Input:
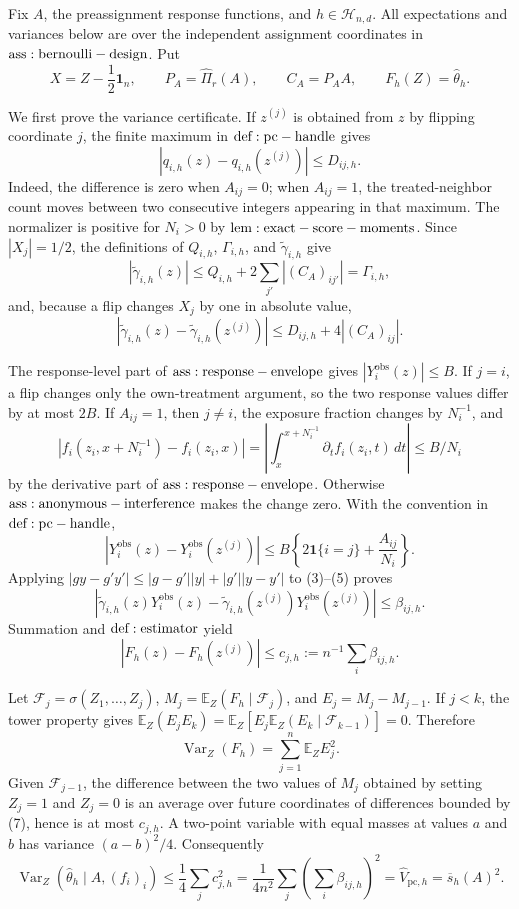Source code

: Fix \(A\), the preassignment response functions, and \(h\in\mathcal H_{n,d}\).  All expectations and variances below are over the independent assignment coordinates in \({\rm ass:bernoulli-design}\).  Put
\[
 X=Z-\frac12\mathbf1_n,\qquad P_A=\widehat\Pi_r(A),\qquad C_A=P_AA,
 \qquad F_h(Z)=\widehat\theta_h.
\tag{1}
\]

We first prove the variance certificate.  If \(z^{(j)}\) is obtained from \(z\) by flipping coordinate \(j\), the finite maximum in \({\rm def:pc-handle}\) gives
\[
 |q_{i,h}(z)-q_{i,h}(z^{(j)})|\leq D_{ij,h}.
\tag{2}
\]
Indeed, the difference is zero when \(A_{ij}=0\); when \(A_{ij}=1\), the treated-neighbor count moves between two consecutive integers appearing in that maximum.  The normalizer is positive for \(N_i>0\) by \({\rm lem:exact-score-moments}\).  Since \(|X_j|=1/2\), the definitions of \(Q_{i,h}\), \(\Gamma_{i,h}\), and \(\widetilde\gamma_{i,h}\) give
\[
 |\widetilde\gamma_{i,h}(z)|
 \leq Q_{i,h}+2\sum_{j'}|(C_A)_{ij'}|=\Gamma_{i,h},
\tag{3}
\]
and, because a flip changes \(X_j\) by one in absolute value,
\[
 |\widetilde\gamma_{i,h}(z)-\widetilde\gamma_{i,h}(z^{(j)})|
 \leq D_{ij,h}+4|(C_A)_{ij}|.
\tag{4}
\]

The response-level part of \({\rm ass:response-envelope}\) gives \(|Y_i^{\mathrm{obs}}(z)|\leq B\).  If \(j=i\), a flip changes only the own-treatment argument, so the two response values differ by at most \(2B\).  If \(A_{ij}=1\), then \(j\ne i\), the exposure fraction changes by \(N_i^{-1}\), and
\[
 |f_i(z_i,x+N_i^{-1})-f_i(z_i,x)|
 =\left|\int_x^{x+N_i^{-1}}\partial_t f_i(z_i,t)\,dt\right|
 \leq B/N_i
\]
by the derivative part of \({\rm ass:response-envelope}\).  Otherwise \({\rm ass:anonymous-interference}\) makes the change zero.  With the convention in \({\rm def:pc-handle}\),
\[
 |Y_i^{\mathrm{obs}}(z)-Y_i^{\mathrm{obs}}(z^{(j)})|
 \leq B\left\{2\mathbf1\{i=j\}+\frac{A_{ij}}{N_i}\right\}.
\tag{5}
\]
Applying \(|gy-g'y'|\leq|g-g'||y|+|g'||y-y'|\) to (3)--(5) proves
\[
 |\widetilde\gamma_{i,h}(z)Y_i^{\mathrm{obs}}(z)
 -\widetilde\gamma_{i,h}(z^{(j)})Y_i^{\mathrm{obs}}(z^{(j)})|
 \leq\beta_{ij,h}.
\tag{6}
\]
Summation and \({\rm def:estimator}\) yield
\[
 |F_h(z)-F_h(z^{(j)})|
 \leq c_{j,h}:=n^{-1}\sum_i\beta_{ij,h}.
\tag{7}
\]

Let \(\mathcal F_j=\sigma(Z_1,\ldots,Z_j)\), \(M_j=\mathbb E_Z(F_h\mid\mathcal F_j)\), and \(E_j=M_j-M_{j-1}\).  If \(j<k\), the tower property gives \(\mathbb E_Z(E_jE_k)=\mathbb E_Z[E_j\mathbb E_Z(E_k\mid\mathcal F_{k-1})]=0\).  Therefore
\[
 \operatorname{Var}_Z(F_h)=\sum_{j=1}^n\mathbb E_ZE_j^2.
\tag{8}
\]
Given \(\mathcal F_{j-1}\), the difference between the two values of \(M_j\) obtained by setting \(Z_j=1\) and \(Z_j=0\) is an average over future coordinates of differences bounded by (7), hence is at most \(c_{j,h}\).  A two-point variable with equal masses at values \(a\) and \(b\) has variance \((a-b)^2/4\).  Consequently
\[
 \operatorname{Var}_Z(\widehat\theta_h\mid A,(f_i)_i)
 \leq\frac14\sum_jc_{j,h}^2
 =\frac1{4n^2}\sum_j\left(\sum_i\beta_{ij,h}\right)^2
 =\widehat V_{\mathrm{pc},h}=\overline s_h(A)^2.
\tag{9}
\]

What you need to do:
With the images excluded, reproduce the data above precisely as written.

Solution to this problem:
Source code

: Fix \(A\), the preassignment response functions, and \(h\in\mathcal H_{n,d}\).  All expectations and variances below are over the independent assignment coordinates in \({\rm ass:bernoulli-design}\).  Put
\[
 X=Z-\frac12\mathbf1_n,\qquad P_A=\widehat\Pi_r(A),\qquad C_A=P_AA,
 \qquad F_h(Z)=\widehat\theta_h.
\tag{1}
\]

We first prove the variance certificate.  If \(z^{(j)}\) is obtained from \(z\) by flipping coordinate \(j\), the finite maximum in \({\rm def:pc-handle}\) gives
\[
 |q_{i,h}(z)-q_{i,h}(z^{(j)})|\leq D_{ij,h}.
\tag{2}
\]
Indeed, the difference is zero when \(A_{ij}=0\); when \(A_{ij}=1\), the treated-neighbor count moves between two consecutive integers appearing in that maximum.  The normalizer is positive for \(N_i>0\) by \({\rm lem:exact-score-moments}\).  Since \(|X_j|=1/2\), the definitions of \(Q_{i,h}\), \(\Gamma_{i,h}\), and \(\widetilde\gamma_{i,h}\) give
\[
 |\widetilde\gamma_{i,h}(z)|
 \leq Q_{i,h}+2\sum_{j'}|(C_A)_{ij'}|=\Gamma_{i,h},
\tag{3}
\]
and, because a flip changes \(X_j\) by one in absolute value,
\[
 |\widetilde\gamma_{i,h}(z)-\widetilde\gamma_{i,h}(z^{(j)})|
 \leq D_{ij,h}+4|(C_A)_{ij}|.
\tag{4}
\]

The response-level part of \({\rm ass:response-envelope}\) gives \(|Y_i^{\mathrm{obs}}(z)|\leq B\).  If \(j=i\), a flip changes only the own-treatment argument, so the two response values differ by at most \(2B\).  If \(A_{ij}=1\), then \(j\ne i\), the exposure fraction changes by \(N_i^{-1}\), and
\[
 |f_i(z_i,x+N_i^{-1})-f_i(z_i,x)|
 =\left|\int_x^{x+N_i^{-1}}\partial_t f_i(z_i,t)\,dt\right|
 \leq B/N_i
\]
by the derivative part of \({\rm ass:response-envelope}\).  Otherwise \({\rm ass:anonymous-interference}\) makes the change zero.  With the convention in \({\rm def:pc-handle}\),
\[
 |Y_i^{\mathrm{obs}}(z)-Y_i^{\mathrm{obs}}(z^{(j)})|
 \leq B\left\{2\mathbf1\{i=j\}+\frac{A_{ij}}{N_i}\right\}.
\tag{5}
\]
Applying \(|gy-g'y'|\leq|g-g'||y|+|g'||y-y'|\) to (3)--(5) proves
\[
 |\widetilde\gamma_{i,h}(z)Y_i^{\mathrm{obs}}(z)
 -\widetilde\gamma_{i,h}(z^{(j)})Y_i^{\mathrm{obs}}(z^{(j)})|
 \leq\beta_{ij,h}.
\tag{6}
\]
Summation and \({\rm def:estimator}\) yield
\[
 |F_h(z)-F_h(z^{(j)})|
 \leq c_{j,h}:=n^{-1}\sum_i\beta_{ij,h}.
\tag{7}
\]

Let \(\mathcal F_j=\sigma(Z_1,\ldots,Z_j)\), \(M_j=\mathbb E_Z(F_h\mid\mathcal F_j)\), and \(E_j=M_j-M_{j-1}\).  If \(j<k\), the tower property gives \(\mathbb E_Z(E_jE_k)=\mathbb E_Z[E_j\mathbb E_Z(E_k\mid\mathcal F_{k-1})]=0\).  Therefore
\[
 \operatorname{Var}_Z(F_h)=\sum_{j=1}^n\mathbb E_ZE_j^2.
\tag{8}
\]
Given \(\mathcal F_{j-1}\), the difference between the two values of \(M_j\) obtained by setting \(Z_j=1\) and \(Z_j=0\) is an average over future coordinates of differences bounded by (7), hence is at most \(c_{j,h}\).  A two-point variable with equal masses at values \(a\) and \(b\) has variance \((a-b)^2/4\).  Consequently
\[
 \operatorname{Var}_Z(\widehat\theta_h\mid A,(f_i)_i)
 \leq\frac14\sum_jc_{j,h}^2
 =\frac1{4n^2}\sum_j\left(\sum_i\beta_{ij,h}\right)^2
 =\widehat V_{\mathrm{pc},h}=\overline s_h(A)^2.
\tag{9}
\]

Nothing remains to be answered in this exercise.